• What to produce
Scan the data below and copy each line where "single" occurs.
_ _ _
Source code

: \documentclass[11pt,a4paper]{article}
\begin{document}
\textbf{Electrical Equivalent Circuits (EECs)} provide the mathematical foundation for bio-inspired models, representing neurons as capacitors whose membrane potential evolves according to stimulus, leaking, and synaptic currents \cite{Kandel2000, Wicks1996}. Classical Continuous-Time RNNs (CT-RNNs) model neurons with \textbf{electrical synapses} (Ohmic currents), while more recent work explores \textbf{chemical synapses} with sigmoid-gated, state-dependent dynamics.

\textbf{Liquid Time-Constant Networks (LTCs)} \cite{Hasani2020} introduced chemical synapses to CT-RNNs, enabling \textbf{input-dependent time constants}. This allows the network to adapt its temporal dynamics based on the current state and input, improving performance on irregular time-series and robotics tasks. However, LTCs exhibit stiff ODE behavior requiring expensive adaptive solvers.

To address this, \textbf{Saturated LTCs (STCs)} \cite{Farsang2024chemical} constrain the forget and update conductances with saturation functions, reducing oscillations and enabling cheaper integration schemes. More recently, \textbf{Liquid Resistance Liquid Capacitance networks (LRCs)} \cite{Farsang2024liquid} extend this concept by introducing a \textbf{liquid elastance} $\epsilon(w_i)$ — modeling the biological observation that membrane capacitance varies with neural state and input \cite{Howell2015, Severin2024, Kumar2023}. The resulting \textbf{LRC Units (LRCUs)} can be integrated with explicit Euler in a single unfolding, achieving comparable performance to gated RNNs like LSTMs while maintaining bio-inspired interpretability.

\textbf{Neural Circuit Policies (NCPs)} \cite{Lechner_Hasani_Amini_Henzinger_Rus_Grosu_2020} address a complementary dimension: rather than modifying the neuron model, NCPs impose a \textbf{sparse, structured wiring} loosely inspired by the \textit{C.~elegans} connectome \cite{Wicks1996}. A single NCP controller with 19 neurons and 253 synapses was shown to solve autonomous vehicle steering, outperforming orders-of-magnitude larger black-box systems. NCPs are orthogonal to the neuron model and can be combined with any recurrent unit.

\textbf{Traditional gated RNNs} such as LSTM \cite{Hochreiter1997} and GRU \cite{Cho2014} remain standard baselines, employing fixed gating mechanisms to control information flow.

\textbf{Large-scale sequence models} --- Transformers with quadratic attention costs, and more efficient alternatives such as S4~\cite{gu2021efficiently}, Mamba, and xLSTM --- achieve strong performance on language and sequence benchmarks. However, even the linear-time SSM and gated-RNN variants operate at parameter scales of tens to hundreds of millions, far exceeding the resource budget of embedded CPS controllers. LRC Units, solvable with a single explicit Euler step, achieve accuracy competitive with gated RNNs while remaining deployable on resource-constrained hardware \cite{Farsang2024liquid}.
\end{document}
_ _ _
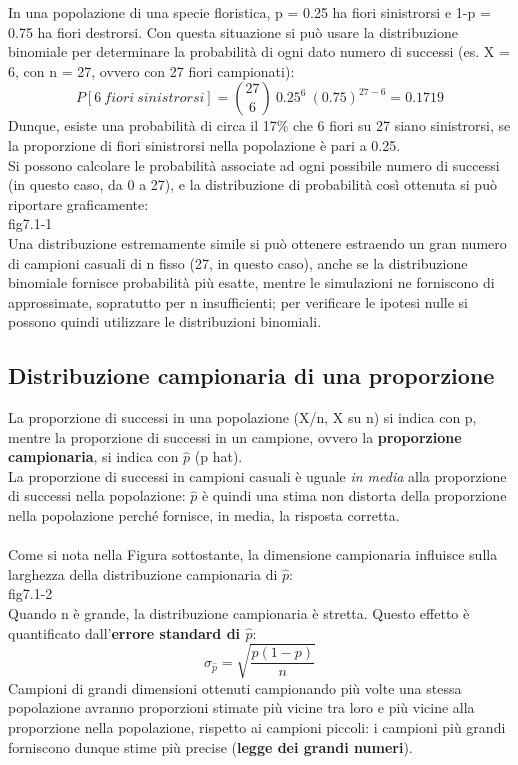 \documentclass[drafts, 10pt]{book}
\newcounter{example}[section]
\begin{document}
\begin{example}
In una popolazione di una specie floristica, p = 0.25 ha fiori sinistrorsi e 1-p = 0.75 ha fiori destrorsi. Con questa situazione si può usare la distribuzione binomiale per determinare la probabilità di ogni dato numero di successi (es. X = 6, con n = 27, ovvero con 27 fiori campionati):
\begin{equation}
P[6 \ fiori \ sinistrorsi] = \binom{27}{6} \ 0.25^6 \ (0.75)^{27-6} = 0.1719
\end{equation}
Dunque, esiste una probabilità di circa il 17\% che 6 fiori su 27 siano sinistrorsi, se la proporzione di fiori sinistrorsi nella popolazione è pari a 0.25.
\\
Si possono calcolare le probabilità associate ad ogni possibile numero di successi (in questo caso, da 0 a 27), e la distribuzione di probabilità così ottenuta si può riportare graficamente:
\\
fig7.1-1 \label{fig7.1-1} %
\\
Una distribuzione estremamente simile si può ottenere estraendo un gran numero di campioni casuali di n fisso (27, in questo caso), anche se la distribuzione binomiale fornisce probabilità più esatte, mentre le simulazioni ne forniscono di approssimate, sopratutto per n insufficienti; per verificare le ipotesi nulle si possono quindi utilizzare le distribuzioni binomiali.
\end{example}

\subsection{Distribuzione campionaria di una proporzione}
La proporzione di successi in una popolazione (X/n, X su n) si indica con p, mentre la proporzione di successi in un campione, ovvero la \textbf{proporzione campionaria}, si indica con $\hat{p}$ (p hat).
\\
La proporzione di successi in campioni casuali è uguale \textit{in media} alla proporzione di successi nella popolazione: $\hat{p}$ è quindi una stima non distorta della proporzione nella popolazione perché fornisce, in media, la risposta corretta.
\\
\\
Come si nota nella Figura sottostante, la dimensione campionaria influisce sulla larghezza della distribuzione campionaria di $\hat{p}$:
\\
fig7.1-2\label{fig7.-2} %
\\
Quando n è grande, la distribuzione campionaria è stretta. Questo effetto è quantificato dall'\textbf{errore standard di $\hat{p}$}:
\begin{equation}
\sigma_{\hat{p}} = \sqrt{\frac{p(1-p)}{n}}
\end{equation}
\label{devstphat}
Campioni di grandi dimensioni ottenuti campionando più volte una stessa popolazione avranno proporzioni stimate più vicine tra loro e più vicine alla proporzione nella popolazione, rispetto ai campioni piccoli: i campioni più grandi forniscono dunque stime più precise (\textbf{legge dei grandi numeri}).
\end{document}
_ _ _
• Result of this exercise
To address this, \textbf{Saturated LTCs (STCs)} \cite{Farsang2024chemical} constrain the forget and update conductances with saturation functions, reducing oscillations and enabling cheaper integration schemes. More recently, \textbf{Liquid Resistance Liquid Capacitance networks (LRCs)} \cite{Farsang2024liquid} extend this concept by introducing a \textbf{liquid elastance} $\epsilon(w_i)$ — modeling the biological observation that membrane capacitance varies with neural state and input \cite{Howell2015, Severin2024, Kumar2023}. The resulting \textbf{LRC Units (LRCUs)} can be integrated with explicit Euler in a single unfolding, achieving comparable performance to gated RNNs like LSTMs while maintaining bio-inspired interpretability.
\textbf{Neural Circuit Policies (NCPs)} \cite{Lechner_Hasani_Amini_Henzinger_Rus_Grosu_2020} address a complementary dimension: rather than modifying the neuron model, NCPs impose a \textbf{sparse, structured wiring} loosely inspired by the \textit{C.~elegans} connectome \cite{Wicks1996}. A single NCP controller with 19 neurons and 253 synapses was shown to solve autonomous vehicle steering, outperforming orders-of-magnitude larger black-box systems. NCPs are orthogonal to the neuron model and can be combined with any recurrent unit.
\textbf{Large-scale sequence models} --- Transformers with quadratic attention costs, and more efficient alternatives such as S4~\cite{gu2021efficiently}, Mamba, and xLSTM --- achieve strong performance on language and sequence benchmarks. However, even the linear-time SSM and gated-RNN variants operate at parameter scales of tens to hundreds of millions, far exceeding the resource budget of embedded CPS controllers. LRC Units, solvable with a single explicit Euler step, achieve accuracy competitive with gated RNNs while remaining deployable on resource-constrained hardware \cite{Farsang2024liquid}.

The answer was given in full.